* **Work instructions**
Which lines of the data below include the string "straight"? Return each of them.

[Records from a collection]
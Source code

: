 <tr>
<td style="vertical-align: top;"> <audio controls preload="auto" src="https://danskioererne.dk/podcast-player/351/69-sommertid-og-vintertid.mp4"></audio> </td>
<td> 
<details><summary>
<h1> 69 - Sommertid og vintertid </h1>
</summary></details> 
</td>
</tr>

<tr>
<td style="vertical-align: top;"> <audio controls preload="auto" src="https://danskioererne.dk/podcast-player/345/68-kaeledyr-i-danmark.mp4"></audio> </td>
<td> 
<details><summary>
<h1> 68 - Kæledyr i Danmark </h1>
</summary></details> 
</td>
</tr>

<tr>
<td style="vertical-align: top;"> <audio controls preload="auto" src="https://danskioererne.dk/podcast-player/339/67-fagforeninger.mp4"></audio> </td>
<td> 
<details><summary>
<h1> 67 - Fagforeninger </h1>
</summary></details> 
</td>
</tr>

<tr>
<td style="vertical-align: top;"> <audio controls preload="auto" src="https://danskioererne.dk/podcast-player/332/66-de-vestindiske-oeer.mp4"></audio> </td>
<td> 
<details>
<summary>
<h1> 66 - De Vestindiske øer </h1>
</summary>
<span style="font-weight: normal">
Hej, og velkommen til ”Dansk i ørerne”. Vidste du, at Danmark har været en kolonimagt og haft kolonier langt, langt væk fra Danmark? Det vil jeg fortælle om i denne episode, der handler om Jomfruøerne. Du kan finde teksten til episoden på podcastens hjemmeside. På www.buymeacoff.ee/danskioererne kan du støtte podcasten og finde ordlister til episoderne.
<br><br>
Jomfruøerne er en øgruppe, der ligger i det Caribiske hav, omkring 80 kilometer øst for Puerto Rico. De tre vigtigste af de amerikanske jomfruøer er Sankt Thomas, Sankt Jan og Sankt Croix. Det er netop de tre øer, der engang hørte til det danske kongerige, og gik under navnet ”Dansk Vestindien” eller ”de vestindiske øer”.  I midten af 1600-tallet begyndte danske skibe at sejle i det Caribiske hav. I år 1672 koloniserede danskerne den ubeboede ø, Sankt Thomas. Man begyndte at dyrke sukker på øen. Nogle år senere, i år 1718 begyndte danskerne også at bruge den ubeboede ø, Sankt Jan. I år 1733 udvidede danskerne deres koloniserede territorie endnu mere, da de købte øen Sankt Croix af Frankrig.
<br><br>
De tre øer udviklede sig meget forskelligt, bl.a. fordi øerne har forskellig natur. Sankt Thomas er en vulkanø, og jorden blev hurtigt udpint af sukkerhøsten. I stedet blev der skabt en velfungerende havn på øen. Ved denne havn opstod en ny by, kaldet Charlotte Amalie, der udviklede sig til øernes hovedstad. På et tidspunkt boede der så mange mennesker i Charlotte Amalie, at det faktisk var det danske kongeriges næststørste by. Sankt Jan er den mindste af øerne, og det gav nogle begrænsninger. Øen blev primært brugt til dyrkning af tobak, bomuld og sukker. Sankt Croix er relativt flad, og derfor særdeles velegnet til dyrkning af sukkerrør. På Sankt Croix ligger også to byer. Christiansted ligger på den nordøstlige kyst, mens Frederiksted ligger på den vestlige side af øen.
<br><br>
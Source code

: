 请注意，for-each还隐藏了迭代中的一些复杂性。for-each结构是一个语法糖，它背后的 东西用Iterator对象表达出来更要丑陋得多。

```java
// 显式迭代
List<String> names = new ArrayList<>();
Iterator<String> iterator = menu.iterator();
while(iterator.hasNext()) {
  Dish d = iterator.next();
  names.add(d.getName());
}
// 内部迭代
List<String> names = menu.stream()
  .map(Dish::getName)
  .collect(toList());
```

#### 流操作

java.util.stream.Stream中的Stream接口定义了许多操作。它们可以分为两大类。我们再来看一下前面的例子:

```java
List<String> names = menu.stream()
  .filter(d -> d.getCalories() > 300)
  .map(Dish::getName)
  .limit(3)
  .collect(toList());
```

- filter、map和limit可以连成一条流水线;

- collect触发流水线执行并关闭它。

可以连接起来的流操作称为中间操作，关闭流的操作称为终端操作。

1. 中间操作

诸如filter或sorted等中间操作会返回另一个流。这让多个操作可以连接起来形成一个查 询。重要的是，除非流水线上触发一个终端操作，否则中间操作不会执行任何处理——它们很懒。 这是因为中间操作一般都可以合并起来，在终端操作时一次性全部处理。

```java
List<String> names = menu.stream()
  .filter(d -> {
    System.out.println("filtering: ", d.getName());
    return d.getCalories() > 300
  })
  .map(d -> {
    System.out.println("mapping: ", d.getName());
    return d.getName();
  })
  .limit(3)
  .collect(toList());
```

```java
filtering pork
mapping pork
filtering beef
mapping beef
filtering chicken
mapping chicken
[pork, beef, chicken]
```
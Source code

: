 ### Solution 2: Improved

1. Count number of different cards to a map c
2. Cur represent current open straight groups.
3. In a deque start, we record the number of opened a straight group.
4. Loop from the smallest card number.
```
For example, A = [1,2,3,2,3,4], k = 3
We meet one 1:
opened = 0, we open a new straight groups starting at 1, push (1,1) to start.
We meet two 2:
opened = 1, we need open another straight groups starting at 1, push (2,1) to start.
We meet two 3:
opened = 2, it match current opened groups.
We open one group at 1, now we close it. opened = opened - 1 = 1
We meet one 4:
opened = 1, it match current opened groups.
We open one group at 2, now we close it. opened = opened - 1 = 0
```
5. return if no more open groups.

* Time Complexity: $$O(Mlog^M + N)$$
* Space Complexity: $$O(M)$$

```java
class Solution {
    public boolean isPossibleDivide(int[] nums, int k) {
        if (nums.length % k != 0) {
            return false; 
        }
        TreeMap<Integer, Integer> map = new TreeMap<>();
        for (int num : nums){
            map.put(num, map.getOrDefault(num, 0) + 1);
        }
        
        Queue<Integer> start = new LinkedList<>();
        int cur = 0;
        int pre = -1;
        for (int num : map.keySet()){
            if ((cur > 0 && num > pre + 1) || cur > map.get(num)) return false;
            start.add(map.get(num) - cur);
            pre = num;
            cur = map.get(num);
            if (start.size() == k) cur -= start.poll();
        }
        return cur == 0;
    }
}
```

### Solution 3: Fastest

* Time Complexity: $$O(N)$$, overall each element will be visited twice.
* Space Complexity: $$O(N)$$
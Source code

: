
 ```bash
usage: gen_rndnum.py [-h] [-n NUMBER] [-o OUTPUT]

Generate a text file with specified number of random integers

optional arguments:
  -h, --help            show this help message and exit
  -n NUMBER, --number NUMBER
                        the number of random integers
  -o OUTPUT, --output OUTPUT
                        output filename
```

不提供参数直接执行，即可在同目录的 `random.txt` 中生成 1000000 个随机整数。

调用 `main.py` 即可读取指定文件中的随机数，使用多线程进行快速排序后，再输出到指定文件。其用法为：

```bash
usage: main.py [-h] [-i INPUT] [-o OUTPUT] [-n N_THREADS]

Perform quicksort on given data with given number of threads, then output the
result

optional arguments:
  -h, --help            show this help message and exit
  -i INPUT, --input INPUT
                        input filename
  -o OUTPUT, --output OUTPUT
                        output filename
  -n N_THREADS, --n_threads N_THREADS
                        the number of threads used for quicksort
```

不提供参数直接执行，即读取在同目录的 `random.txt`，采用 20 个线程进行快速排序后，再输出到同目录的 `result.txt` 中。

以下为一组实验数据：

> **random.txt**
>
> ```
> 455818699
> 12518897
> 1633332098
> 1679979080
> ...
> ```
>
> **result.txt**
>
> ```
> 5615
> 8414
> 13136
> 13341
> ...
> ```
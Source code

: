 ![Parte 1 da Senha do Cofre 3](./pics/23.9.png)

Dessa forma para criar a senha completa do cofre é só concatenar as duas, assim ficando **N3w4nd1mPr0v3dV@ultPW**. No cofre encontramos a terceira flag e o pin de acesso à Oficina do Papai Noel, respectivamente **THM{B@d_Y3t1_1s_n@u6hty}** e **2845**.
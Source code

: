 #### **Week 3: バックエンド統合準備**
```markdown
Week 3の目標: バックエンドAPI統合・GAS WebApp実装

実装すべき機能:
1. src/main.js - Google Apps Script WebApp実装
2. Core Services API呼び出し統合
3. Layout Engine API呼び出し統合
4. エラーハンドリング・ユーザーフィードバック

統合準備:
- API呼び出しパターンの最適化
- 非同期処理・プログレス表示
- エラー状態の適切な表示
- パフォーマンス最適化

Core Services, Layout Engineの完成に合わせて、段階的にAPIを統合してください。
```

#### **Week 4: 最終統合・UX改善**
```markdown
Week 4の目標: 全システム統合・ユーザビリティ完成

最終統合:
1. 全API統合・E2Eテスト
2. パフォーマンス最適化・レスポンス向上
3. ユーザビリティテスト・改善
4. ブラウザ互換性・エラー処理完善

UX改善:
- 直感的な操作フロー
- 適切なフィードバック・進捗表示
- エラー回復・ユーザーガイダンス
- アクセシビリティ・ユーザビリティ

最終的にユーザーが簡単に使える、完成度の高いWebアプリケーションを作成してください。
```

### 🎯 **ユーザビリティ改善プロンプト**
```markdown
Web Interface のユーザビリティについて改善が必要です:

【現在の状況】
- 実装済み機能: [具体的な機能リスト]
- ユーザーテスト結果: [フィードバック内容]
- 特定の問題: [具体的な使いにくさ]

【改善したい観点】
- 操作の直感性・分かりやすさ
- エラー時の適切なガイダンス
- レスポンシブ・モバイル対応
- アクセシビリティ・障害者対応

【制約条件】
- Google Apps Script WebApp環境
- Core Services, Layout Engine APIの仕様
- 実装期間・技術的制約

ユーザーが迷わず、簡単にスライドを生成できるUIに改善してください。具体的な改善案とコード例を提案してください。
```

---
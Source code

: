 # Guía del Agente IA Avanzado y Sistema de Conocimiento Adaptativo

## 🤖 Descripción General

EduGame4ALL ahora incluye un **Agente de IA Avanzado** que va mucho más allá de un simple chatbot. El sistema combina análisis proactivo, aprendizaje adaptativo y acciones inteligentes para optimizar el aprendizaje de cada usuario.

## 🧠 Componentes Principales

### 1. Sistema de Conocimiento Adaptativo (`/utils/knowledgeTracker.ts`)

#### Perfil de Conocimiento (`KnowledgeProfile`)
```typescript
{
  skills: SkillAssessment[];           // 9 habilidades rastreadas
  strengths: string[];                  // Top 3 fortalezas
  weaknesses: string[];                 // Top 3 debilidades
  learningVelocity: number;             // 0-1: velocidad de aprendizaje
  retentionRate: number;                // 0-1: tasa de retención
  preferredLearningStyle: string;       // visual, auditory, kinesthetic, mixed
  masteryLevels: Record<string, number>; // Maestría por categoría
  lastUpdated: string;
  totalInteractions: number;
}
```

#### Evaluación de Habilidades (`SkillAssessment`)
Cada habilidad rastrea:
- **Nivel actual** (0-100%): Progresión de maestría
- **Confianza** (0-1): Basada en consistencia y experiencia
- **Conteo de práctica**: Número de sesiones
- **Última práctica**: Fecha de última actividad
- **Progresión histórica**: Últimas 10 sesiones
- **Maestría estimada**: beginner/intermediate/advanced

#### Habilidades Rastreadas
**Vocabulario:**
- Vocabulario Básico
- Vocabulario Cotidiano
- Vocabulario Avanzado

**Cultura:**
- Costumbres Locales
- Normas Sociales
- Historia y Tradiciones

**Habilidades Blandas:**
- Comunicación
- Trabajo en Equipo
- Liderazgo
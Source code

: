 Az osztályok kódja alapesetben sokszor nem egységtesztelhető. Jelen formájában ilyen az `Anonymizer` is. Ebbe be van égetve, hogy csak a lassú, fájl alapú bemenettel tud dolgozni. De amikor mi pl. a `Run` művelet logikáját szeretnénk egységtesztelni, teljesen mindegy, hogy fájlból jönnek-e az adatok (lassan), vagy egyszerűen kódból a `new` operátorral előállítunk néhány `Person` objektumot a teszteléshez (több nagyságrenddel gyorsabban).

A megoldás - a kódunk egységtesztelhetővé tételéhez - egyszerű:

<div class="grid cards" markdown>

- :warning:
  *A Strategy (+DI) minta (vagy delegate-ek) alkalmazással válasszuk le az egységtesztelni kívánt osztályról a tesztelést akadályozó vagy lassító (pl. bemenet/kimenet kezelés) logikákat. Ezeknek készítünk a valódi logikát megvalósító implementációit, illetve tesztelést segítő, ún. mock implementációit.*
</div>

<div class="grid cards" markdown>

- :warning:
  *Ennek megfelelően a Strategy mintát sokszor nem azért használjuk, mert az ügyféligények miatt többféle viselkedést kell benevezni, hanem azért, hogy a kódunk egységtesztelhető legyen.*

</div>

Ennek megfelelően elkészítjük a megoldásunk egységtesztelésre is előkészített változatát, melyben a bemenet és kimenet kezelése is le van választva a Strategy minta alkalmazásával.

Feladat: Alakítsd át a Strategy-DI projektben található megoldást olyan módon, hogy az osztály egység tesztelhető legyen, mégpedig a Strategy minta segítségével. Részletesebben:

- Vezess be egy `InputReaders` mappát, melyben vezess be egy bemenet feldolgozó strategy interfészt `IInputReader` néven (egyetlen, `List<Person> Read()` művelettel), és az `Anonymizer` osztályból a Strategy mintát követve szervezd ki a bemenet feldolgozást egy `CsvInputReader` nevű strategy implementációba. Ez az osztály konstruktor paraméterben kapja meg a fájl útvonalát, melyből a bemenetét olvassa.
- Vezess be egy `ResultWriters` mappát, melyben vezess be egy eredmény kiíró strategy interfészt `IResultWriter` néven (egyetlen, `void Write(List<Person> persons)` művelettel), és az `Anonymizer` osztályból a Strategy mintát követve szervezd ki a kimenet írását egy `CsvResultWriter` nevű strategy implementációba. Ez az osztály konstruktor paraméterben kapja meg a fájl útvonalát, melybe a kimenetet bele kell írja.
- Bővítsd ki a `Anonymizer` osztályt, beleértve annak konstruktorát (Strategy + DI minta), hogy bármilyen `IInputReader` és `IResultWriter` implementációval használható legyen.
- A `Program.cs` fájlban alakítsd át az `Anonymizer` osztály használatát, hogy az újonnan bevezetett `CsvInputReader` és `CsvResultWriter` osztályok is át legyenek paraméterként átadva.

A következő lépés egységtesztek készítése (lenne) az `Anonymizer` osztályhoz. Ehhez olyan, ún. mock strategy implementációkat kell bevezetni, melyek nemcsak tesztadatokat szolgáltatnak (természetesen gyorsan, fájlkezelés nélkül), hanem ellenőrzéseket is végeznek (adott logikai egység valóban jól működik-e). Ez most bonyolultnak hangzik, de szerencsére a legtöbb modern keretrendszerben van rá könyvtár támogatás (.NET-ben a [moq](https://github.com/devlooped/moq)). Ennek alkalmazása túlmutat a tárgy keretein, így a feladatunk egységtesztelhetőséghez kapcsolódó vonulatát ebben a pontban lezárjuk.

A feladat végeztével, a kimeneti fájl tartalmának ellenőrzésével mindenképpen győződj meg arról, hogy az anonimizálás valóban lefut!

* **Answer below**
2. Cur represent current open straight groups.
3. In a deque start, we record the number of opened a straight group.
opened = 0, we open a new straight groups starting at 1, push (1,1) to start.
opened = 1, we need open another straight groups starting at 1, push (2,1) to start.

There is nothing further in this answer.